Mary B.’s 48-year-old brother has recently been diagnosed with hereditary hemochromatosis. Her brother’s symptoms include arthritis for which he takes Tylenol (acetaminophen), significant hepatomegaly, diabetes, and “bronze” skin. His transferrin saturation is 75% and ferritin 1300 ng/mL. A liver biopsy revealed stainable iron in all hepatocytes and initial indications of hepatic cirrhosis. He was found to be homozygous for the most common mutation (C282Y) causing hemochromatosis. Subsequently Mary was tested and also proved to be homozygous for the C282Y mutation. Following diagnosis, both individuals were treated with periodic phlebotomy to satisfactorily reduce iron load.
Most genetic diseases vary in the degree of phenotypic expression: Some individuals may be severely affected, whereas others are more mildly affected. This can be the result of several factors.
Environmental Influences. In the case of hemochromatosis described above, Mary’s less-severe phenotype may in part be attributable to loss of blood during regular menses throughout adulthood. Her brother’s use of Tylenol may contribute to his liver problems.
The autosomal recessive disease xeroderma pigmentosum will be expressed more severely in individuals who are exposed more frequently to ultraviolet radiation.

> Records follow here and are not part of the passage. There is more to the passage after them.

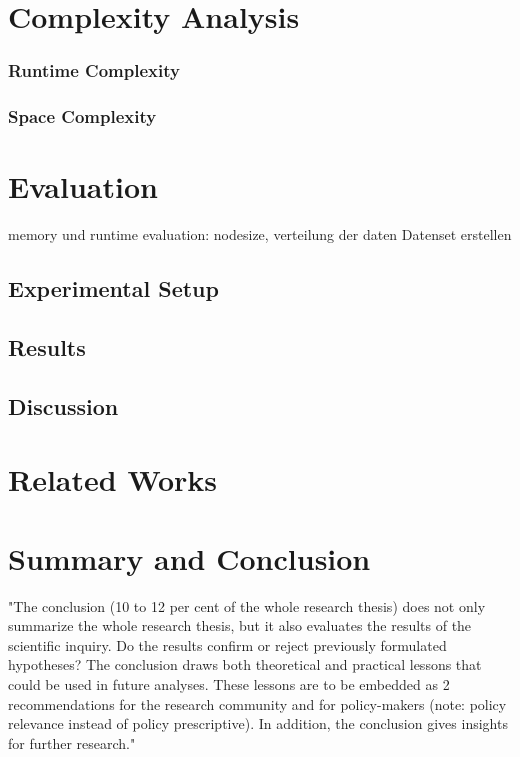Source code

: \documentclass[abstracton,12pt]{scrreprt}
\begin{document}
\chapter{Complexity Analysis}
\subsection{Runtime Complexity}
\subsection{Space Complexity}


\chapter{Evaluation}
\label{sec:Experimental}
memory und runtime evaluation: 
nodesize, verteilung der daten 
Datenset erstellen 


\section{Experimental Setup}
\section{Results}
\section{Discussion}


\chapter{Related Works}


\chapter{Summary and Conclusion}
\label{sec:Summary}
"The conclusion (10 to 12 per cent of the whole research thesis) does not only summarize the whole research thesis, but it also evaluates the results of the scientific inquiry. Do the results confirm or reject previously formulated hypotheses? The conclusion draws both theoretical and practical lessons that could be used in future analyses. These lessons are to be embedded as
2
recommendations for the research community and for policy-makers (note: policy relevance instead of policy prescriptive). In addition, the conclusion gives insights for further research."
\end{document}
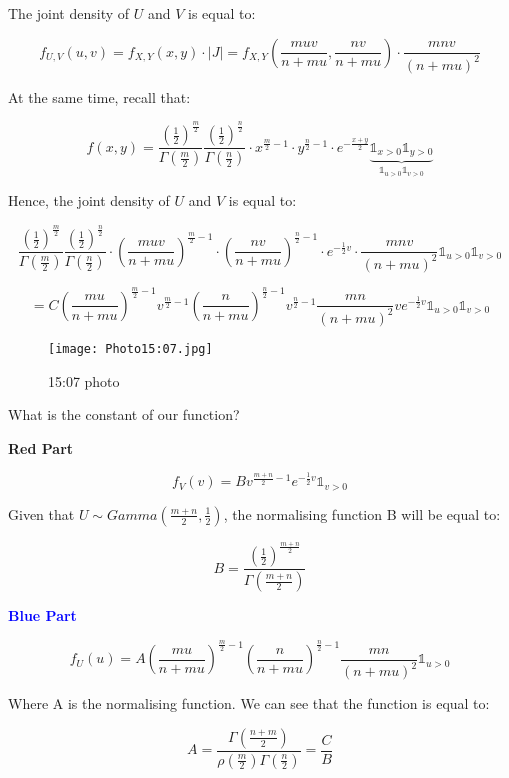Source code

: The joint density of $U$ and $V$ is equal to:

\[
f_{U,V}(u,v) = f_{X,Y}(x,y) \cdot |J| = f_{X,Y}(\frac{muv}{n+mu}, \frac{nv}{n+mu}) \cdot \frac{mnv}{(n+mu)^2}
\]

At the same time, recall that:

\[
f(x,y) = \frac{(\frac{1}{2})^{\frac{m}{2}}}{\Gamma (\frac{m}{2})} \frac{(\frac{1}{2})^{\frac{n}{2}}}{\Gamma (\frac{n}{2})} \cdot x^{\frac{m}{2}-1} \cdot y^{\frac{n}{2}-1} \cdot e^{-\frac{x+y}{2}} \underbrace{\mathbb{1}_{x>0} \mathbb{1}_{y>0}}_{\mathbb{1}_{u>0} \mathbb{1}_{v>0}}
\]

Hence, the joint density of $U$ and $V$ is equal to:

\[
\frac{(\frac{1}{2})^{\frac{m}{2}}}{\Gamma (\frac{m}{2})} \frac{(\frac{1}{2})^{\frac{n}{2}}}{\Gamma (\frac{n}{2})} \cdot (\frac{muv}{n+mu})^{\frac{m}{2}-1} \cdot (\frac{nv}{n+mu})^{\frac{n}{2}-1} \cdot e^{-\frac{1}{2}v} \cdot \frac{mnv}{(n+mu)^2} \mathbb{1}_{u>0} \mathbb{1}_{v>0}
\]

\[
 = C \left( \frac{mu}{n+mu} \right)^{\frac{m}{2}-1} v^{\frac{m}{2}-1} \left( \frac{n}{n+mu} \right)^{\frac{n}{2}-1} v^{\frac{n}{2}-1} \frac{mn}{(n+mu)^2} ve^{-\frac{1}{2}v} \mathbb{1}_{u>0} \mathbb{1}_{v>0}
\]

\begin{figure}
    \centering
    \texttt{[image: Photo15:07.jpg]}
    \caption{15:07 photo}
    \label{fig:15_07}
\end{figure}
What is the constant of our function?

\noindent
\textbf{\textcolor{BrickRed}{Red Part}}

\[
f_V (v) = B v ^{\frac{m+n}{2}-1} e^{-\frac{1}{2}v} \mathbb{1}_{v>0}
\]

Given that \( U \sim Gamma (\frac{m+n}{2}, \frac{1}{2}) \), the normalising function B will be equal to:

\[ B = \frac{\left(\frac{1}{2}\right)^{\frac{m+n}{2}}}{\Gamma \left( \frac{m+n}{2} \right)} \]

\noindent
\textbf{\textcolor{blue}{Blue Part}}

\[
f_U (u) = A \left( \frac{mu}{n+mu} \right)^{\frac{m}{2}-1} \left( \frac{n}{n+mu} \right)^{\frac{n}{2}-1} \frac{mn}{(n+mu)^2}  \mathbb{1}_{u>0}
\]

Where A is the normalising function. We can see that the function is equal to:

\[
A = \frac{\Gamma \left( \frac{n+m}{2} \right)}{\rho \left( \frac{m}{2} \right) \Gamma \left( \frac{n}{2} \right)} = \frac{C}{B}
\]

Allelic Heterogeneity. Different mutations in the disease-causing locus may cause moreor less-severe expression. Most genetic diseases show some degree of allelic heterogeneity. For example, missense mutations in the factor VIII gene tend to produce less severe hemophilia than do nonsense mutations, which result in a truncated protein product and little, if any, expression of factor VIII.
Allelic heterogeneity usually results in phenotypic variation between families, not within a single family. Generally the same mutation is responsible for all cases of the disease within a family. In the example of hemochromatosis above, both Mary and her brother have inherited the same mutation; thus, allelic heterogeneity is not responsible for the variable expression in this case.
It is relatively uncommon to see a genetic disease in which there is no allelic heterogeneity.
Heteroplasmy in mitochondrial pedigrees.
Modifier Loci. Disease expression may be affected by the action of other loci, termed modifier loci. Often these may not be identified.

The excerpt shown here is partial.